Comment écrire d'une encre sans comparaison sur ce qui ne peut s'exprimer? Livre ultime au-delà des mots ou utopie radicale? L'effusion irradie, l'infusion exhale. Les marocains qui vendent des pantalons sur les trottoirs espagnols disent "buenos, buenos beneto barato !" (bien, bien, pas cher !). C'est connu ici.

A Essaouira la mode hippie persiste, des vêtements sont même confectionnés dans ce style et en toute saison de nombreux routards, plus ou moins jeunes, viennent se la couler douce... Sur la plage quatre étudiantes me demandent de les aider à faire leur devoir d'anglais. En fait au fur et à mesure de ma traduction je me rends compte qu'elles avaient bien compris texte et questions... Je le leur fais remarquer tandis qu'elles rient.

A Essaouira de nombreux vendeurs vous abordent et ce ne sont pas tous des arnaqueurs. D'ailleurs là-bas l'ambiance plutôt cool ne se prêterait pas à l'escroquerie systématique. La misère pourrait tout expliquer si, en réalité, les escrocs étaient les plus pauvres.

J'ai connu deux jeunes marocains, l'un bon genre (style sportif) l'autre plutôt mauvais genre (style fumeur). Ce dernier, petit revendeur sympa rêvait de l'Australie et on a lié sympathie bien que je ne lui achetai quasiment rien...

Il me raconte une blague qui circule dans le pays: Mitterrand tend la main par le hublot: "Tiens, nous survolons la France...". "Pourquoi?" demandent les autres. "Parce que je touche la Tour Eiffel" répond le Président français. Un peu plus tard c'est Clinton qui remarque le survol des Etats-Unis. car il touche la statue de la liberté. C'est au tour d'Hassan II... Il passe la main par le hublot "Tiens voilà Marrakech !". "Pourquoi?" demandent les autres. Et le souverain marocain de répondre: "parce que l'on vient de me voler ma montre !".
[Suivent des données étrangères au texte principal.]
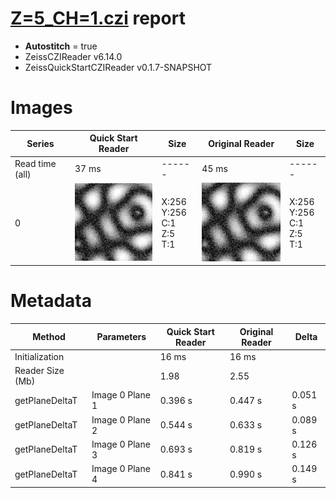 # [Z=5_CH=1.czi](https://zenodo.org/record/7015307/files/Z%3D5_CH%3D1.czi) report
 - **Autostitch** = true
 - ZeissCZIReader v6.14.0
 - ZeissQuickStartCZIReader v0.1.7-SNAPSHOT

# Images 

| Series            | Quick Start Reader | Size | Original Reader | Size |
|-------------------|--------------------|------|-----------------|------|
| Read time (all)   |37 ms|------|45 ms|------|
|0|![Z=5_CH=1.quick_true.flat_true.stitch_true.series_0.jpg](Z=5_CH=1/Z=5_CH=1.quick_true.flat_true.stitch_true.series_0.jpg)|X:256<br>Y:256<br>C:1<br>Z:5<br>T:1|![Z=5_CH=1.quick_false.flat_true.stitch_true.series_0.jpg](Z=5_CH=1/Z=5_CH=1.quick_false.flat_true.stitch_true.series_0.jpg)|X:256<br>Y:256<br>C:1<br>Z:5<br>T:1|

# Metadata

|  Method            | Parameters       | Quick Start Reader | Original Reader | Delta  |
| -------------------|------------------|--------------------|-----------------|------- |
| Initialization     |                  |16 ms|16 ms|        |
| Reader Size (Mb)     |                  |1.98|2.55|        |
| getPlaneDeltaT| Image 0 Plane 1 |  0.396 s |  0.447 s | 0.051 s |
| getPlaneDeltaT| Image 0 Plane 2 |  0.544 s |  0.633 s | 0.089 s |
| getPlaneDeltaT| Image 0 Plane 3 |  0.693 s |  0.819 s | 0.126 s |
| getPlaneDeltaT| Image 0 Plane 4 |  0.841 s |  0.990 s | 0.149 s |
Un pote à Rachid, Hassan joue bien du Ginbri, ce luth à trois cordes et il me fait mieux connaître cette musique dont j'ai quelques disques. on se fait "bronze la tête" tandis que les "joints gnawas" tournent dans ce petit bar de pêcheurs sans étrangers. Nous écoutons la cassette que je viens d'acheter (15 DH) d'El Malem Mahmoud Gania, le maestro. Ils me parlent de Zeïda la soeur de ce chanteur et aussi de la transe "gnawa janwa" quand on se plante des couteaux sans souffrir ni saigner. Danse de possession et d'exorcisme.

Quelque part, plus loin que l'oeil peut voir, nous écoutons ces rythmes envoûtants où le ginbri est soutenu par les claquements de "kerkaba" sorte de castagnettes en métal. Mahmoud chante à propos d'un diable qui s'appelle "Mimoun Snawi" tandis que l'on boit du café cassé (café au lait) "ness-ness". Les joints tournent à un rythme accéléré toute la soirée.

Entre deux cassettes (avant Oum Kalsoum), profitant d'un moment de silence, je sors un harmonica et joue un blues rapide, "boogie gnawa"... Au grand plaisir des habitués applaudissant dans une chaude ambiance. C'est ça l'Afrique. Le lendemain sur les remparts Hassan joue du ginbri dans le vent "berrrrrd". Il chante avec Rachid tandis que l'on claque des mains.

Pour goûter au ciel faut s'envoyer en l'air et saisir toute une vie en un instant. L'étreinte du vide me laisse pantois. Il n'y a pourtant pas de quoi attraper mal dans les courants d'air de l'entrebâillement métaphysique. L'insomnie érode mes traits même si l'abat-jour relève la nuit. Je devrais me tordre de rire dans le tourment des pensées, ce concentré d'illusions...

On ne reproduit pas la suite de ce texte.